What to do if your claim is declined

If your claim is declined, we’ll provide you with the reasons for this in writing as well as the documents and information that we have relied on to reach the claim decision. Prior to making a final decision, we will provide you with an opportunity to respond and provide additional information.

If you were not provided with the documents and information that we have relied on to reach the claim decision, you have the right to request them, and we will provide them to you within 10 business days. If you disagree with our decision, you can request that we review it. Alternatively, you can access our complaints process. See more information on our feedback and complaints process.

What to do if you would like to provide feedback or raise a complaint

We are committed to providing you with efficient and caring service, and our people are dedicated to ensuring we can help you.

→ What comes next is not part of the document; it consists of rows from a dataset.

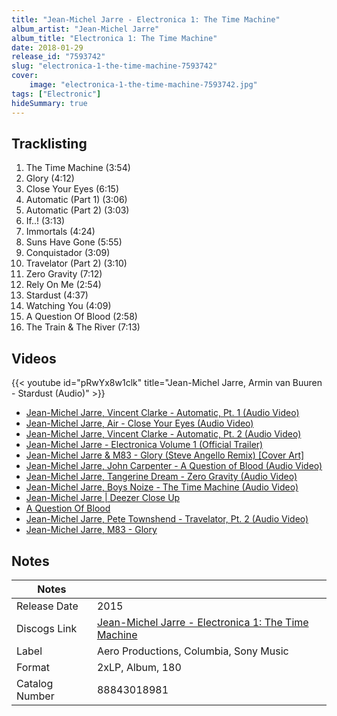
 ```yaml
---
title: "Jean-Michel Jarre - Electronica 1: The Time Machine"
album_artist: "Jean-Michel Jarre"
album_title: "Electronica 1: The Time Machine"
date: 2018-01-29
release_id: "7593742"
slug: "electronica-1-the-time-machine-7593742"
cover:
    image: "electronica-1-the-time-machine-7593742.jpg"
tags: ["Electronic"]
hideSummary: true
---
```


## Tracklisting
1. The Time Machine (3:54)
2. Glory (4:12)
3. Close Your Eyes (6:15)
4. Automatic (Part 1) (3:06)
5. Automatic (Part 2) (3:03)
6. If..! (3:13)
7. Immortals (4:24)
8. Suns Have Gone (5:55)
9. Conquistador (3:09)
10. Travelator (Part 2) (3:10)
11. Zero Gravity (7:12)
12. Rely On Me (2:54)
13. Stardust (4:37)
14. Watching You (4:09)
15. A Question Of Blood (2:58)
16. The Train & The River (7:13)

## Videos
{{< youtube id="pRwYx8w1clk" title="Jean-Michel Jarre, Armin van Buuren - Stardust (Audio)" >}}
- [Jean-Michel Jarre, Vincent Clarke - Automatic, Pt. 1 (Audio Video)](https://www.youtube.com/watch?v=NxV0OWna09U)
- [Jean-Michel Jarre, Air - Close Your Eyes (Audio Video)](https://www.youtube.com/watch?v=aI6kxtQ1sgY)
- [Jean-Michel Jarre, Vincent Clarke - Automatic, Pt. 2 (Audio Video)](https://www.youtube.com/watch?v=hhcveYXKZTY)
- [Jean-Michel Jarre - Electronica Volume 1 (Official Trailer)](https://www.youtube.com/watch?v=sw02ZVo4ea4)
- [Jean-Michel Jarre & M83 - Glory (Steve Angello Remix) [Cover Art]](https://www.youtube.com/watch?v=ogmdkV3b0Yg)
- [Jean-Michel Jarre, John Carpenter - A Question of Blood (Audio Video)](https://www.youtube.com/watch?v=nVLUXBKFRGs)
- [Jean-Michel Jarre, Tangerine Dream - Zero Gravity (Audio Video)](https://www.youtube.com/watch?v=L7MHhLYecT0)
- [Jean-Michel Jarre, Boys Noize - The Time Machine (Audio Video)](https://www.youtube.com/watch?v=xjrCDAXg1Bw)
- [Jean-Michel Jarre | Deezer Close Up](https://www.youtube.com/watch?v=pDj9t4Uf8Q0)
- [A Question Of Blood](https://www.youtube.com/watch?v=2qSaeRMK0mk)
- [Jean-Michel Jarre, Pete Townshend - Travelator, Pt. 2 (Audio Video)](https://www.youtube.com/watch?v=4xZQ5hX0xyk)
- [Jean-Michel Jarre, M83 - Glory](https://www.youtube.com/watch?v=NF7OoJZPLJc)

## Notes

| Notes          |             |
| ---------------| ----------- |
| Release Date   | 2015 |
| Discogs Link   | [Jean-Michel Jarre - Electronica 1: The Time Machine](https://www.discogs.com/release/7593742) |
| Label          | Aero Productions, Columbia, Sony Music |
| Format         | 2xLP, Album, 180 |
| Catalog Number | 88843018981 |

If you do not think we have lived up to this promise and you have a concern or complaint, we want to listen and ensure your issue is dealt with in a fair and balanced way.

To make a compliment, complaint, or suggestion about our claims process, please leave us some feedback so that we can work with you to improve our services.

To do this you can:

  • Contact our Customer Relations team on 132 135 Monday to Friday 8.30am – 5.30pm (Sydney Time).
  • Alternatively, you can post your suggestions to BT, GPO Box 2675, Sydney NSW 2001. 
  • Email us at liferesolutionsbt@btfinancialgroup.com

See more information on our feedback and complaints process.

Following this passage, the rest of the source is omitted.